Unstructured computational aerodynamics on many integrated core architecture

Abstract Shared memory parallelization of the flux kernel of PETSc-FUN3D, an unstructured tetrahedral mesh Euler flow code previously studied for distributed memory and multi-core shared memory, is evaluated on up to 61 cores per node and up to 4 threads per core. We explore several thread-level optimizations to improve flux kernel performance on the state-of-the-art many integrated core (MIC) Intel processor Xeon Phi “Knights Corner,” with a focus on strong thread scaling. While the linear algebraic kernel is bottlenecked by memory bandwidth for even modest numbers of cores sharing a common memory, the flux kernel, which arises in the control volume discretization of the conservation law residuals and in the formation of the preconditioner for the Jacobian by finite-differencing the conservation law residuals, is compute-intensive and is known to exploit effectively contemporary multi-core hardware. We extend study of the performance of the flux kernel to the Xeon Phi in three thread affinity modes, namely scatter, compact, and balanced, in both offload and native mode, with and without various code optimizations to improve alignment and reduce cache coherency penalties. Relative to baseline “out-of-the-box” optimized compilation, code restructuring optimizations provide about 3.8x speedup using the offload mode and about 5x speedup using the native mode. Even with these gains for the flux kernel, with respect to execution time the MIC simply achieves par with optimized compilation on a contemporary multi-core Intel CPU, the 16-core Sandy Bridge E5 2670. Nevertheless, the optimizations employed to reduce the data motion and cache coherency protocol penalties of the MIC are expected to be of value for CFD and many other unstructured applications as many-core architecture evolves.
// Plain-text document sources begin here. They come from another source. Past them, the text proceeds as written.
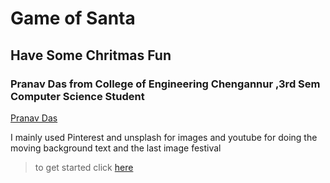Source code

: # Game of Santa

## Have Some Chritmas Fun

### Pranav Das from College of Engineering Chengannur ,3rd Sem Computer Science Student 

[Pranav Das](https://github.com/Pranavdas-1)

I mainly used Pinterest and unsplash for images and youtube for doing the moving background text and the last image festival

> to get started click [here](GETTING_STARTED.md)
We explore large-scale distributed-shared memory performance on the Cray XC40 supercomputer, to demonstrate that optimizations employed on Phi hybridize to this context, where each of thousands of nodes are comprised of two sockets of Intel Xeon Haswell CPUs with 32 cores per node.

[1]  David E. Keyes,et al.  Pseudotransient Continuation and Differential-Algebraic Equations , 2003, SIAM J. Sci. Comput..
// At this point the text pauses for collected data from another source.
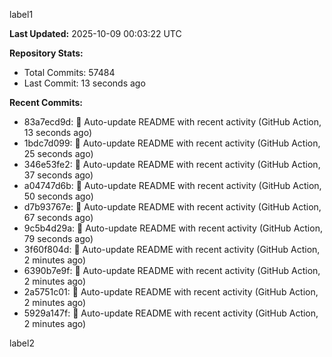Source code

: 
label1 
<!-- ACTIVITY_START -->
**Last Updated:** 2025-10-09 00:03:22 UTC

**Repository Stats:**
- Total Commits: 57484
- Last Commit: 13 seconds ago

**Recent Commits:**
- 83a7ecd9d: 🤖 Auto-update README with recent activity (GitHub Action, 13 seconds ago)
- 1bdc7d099: 🤖 Auto-update README with recent activity (GitHub Action, 25 seconds ago)
- 346e53fe2: 🤖 Auto-update README with recent activity (GitHub Action, 37 seconds ago)
- a04747d6b: 🤖 Auto-update README with recent activity (GitHub Action, 50 seconds ago)
- d7b93767e: 🤖 Auto-update README with recent activity (GitHub Action, 67 seconds ago)
- 9c5b4d29a: 🤖 Auto-update README with recent activity (GitHub Action, 79 seconds ago)
- 3f60f804d: 🤖 Auto-update README with recent activity (GitHub Action, 2 minutes ago)
- 6390b7e9f: 🤖 Auto-update README with recent activity (GitHub Action, 2 minutes ago)
- 2a5751c01: 🤖 Auto-update README with recent activity (GitHub Action, 2 minutes ago)
- 5929a147f: 🤖 Auto-update README with recent activity (GitHub Action, 2 minutes ago)
<!-- ACTIVITY_END -->

label2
[2]  William Gropp,et al.  Globalized Newton-Krylov-Schwarz Algorithms and Software for Parallel Implicit CFD , 2000, Int. J. High Perform. Comput. Appl..

[3]  Alexander Heinecke,et al.  Towards High-Performance Optimizations of the Unstructured Open-Source SU2 Suite , 2015 .

[4]  Fan Ye,et al.  The Exploration of Pervasive and Fine-Grained Parallel Model Applied on Intel Xeon Phi Coprocessor , 2013, 2013 Eighth International Conference on P2P, Parallel, Grid, Cloud and Internet Computing.

[5]  David E. Keyes,et al.  Hybrid Programming Model for Implicit PDE Simulations on Multicore Architectures , 2011, IWOMP.

[6]  Paul H. J. Kelly,et al.  Performance analysis of the OP2 framework on many-core architectures , 2011, PERV.

[7]  W. K. Anderson,et al.  Implicit/Multigrid Algorithms for Incompressible Turbulent Flows on Unstructured Grids , 1995 .

[8]  Vipin Kumar,et al.  A Fast and High Quality Multilevel Scheme for Partitioning Irregular Graphs , 1998, SIAM J. Sci. Comput..

[9]  Pradeep Dubey,et al.  Exploring Shared-Memory Optimizations for an Unstructured Mesh CFD Application on Modern Parallel Systems , 2015, 2015 IEEE International Parallel and Distributed Processing Symposium.

[10]  David E. Keyes,et al.  Prospects for CFD on Petaflops Systems , 1997 .

[11]  W. K. Anderson,et al.  An implicit upwind algorithm for computing turbulent flows on unstructured grids , 1994 .

[12]  Rezaur Rahman,et al.  Intel Xeon Phi Coprocessor Architecture and Tools: The Guide for Application Developers , 2013 .

[13]  Stephen A. Jarvis,et al.  Exploring SIMD for Molecular Dynamics , 2013 .

[14]  Gihan R. Mudalige,et al.  Vectorizing unstructured mesh computations for many‐core architectures , 2016, Concurr. Comput. Pract. Exp..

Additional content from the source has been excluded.